Start of EXERCISE DATA
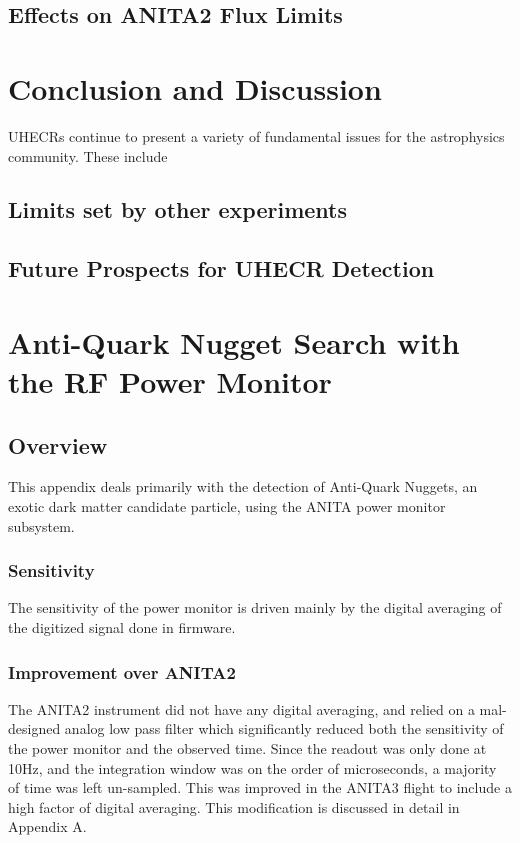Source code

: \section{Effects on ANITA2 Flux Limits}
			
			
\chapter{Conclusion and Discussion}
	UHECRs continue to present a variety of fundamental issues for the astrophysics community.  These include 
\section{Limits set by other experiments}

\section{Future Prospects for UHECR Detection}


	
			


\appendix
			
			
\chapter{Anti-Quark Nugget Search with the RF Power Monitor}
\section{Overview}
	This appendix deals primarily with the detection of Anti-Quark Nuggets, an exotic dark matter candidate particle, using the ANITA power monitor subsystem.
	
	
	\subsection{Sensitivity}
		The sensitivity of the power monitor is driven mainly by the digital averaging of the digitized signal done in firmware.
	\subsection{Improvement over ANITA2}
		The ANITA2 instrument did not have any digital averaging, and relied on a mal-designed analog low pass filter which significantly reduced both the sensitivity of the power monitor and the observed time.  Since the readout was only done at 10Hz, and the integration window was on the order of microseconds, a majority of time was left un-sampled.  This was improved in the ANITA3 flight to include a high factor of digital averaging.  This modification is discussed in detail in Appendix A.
End of EXERCISE DATA
Find every line in the records above that holds the word "Anti", and copy each one.

## SOLUTION TO THE EXERCISE
\chapter{Anti-Quark Nugget Search with the RF Power Monitor}
	This appendix deals primarily with the detection of Anti-Quark Nuggets, an exotic dark matter candidate particle, using the ANITA power monitor subsystem.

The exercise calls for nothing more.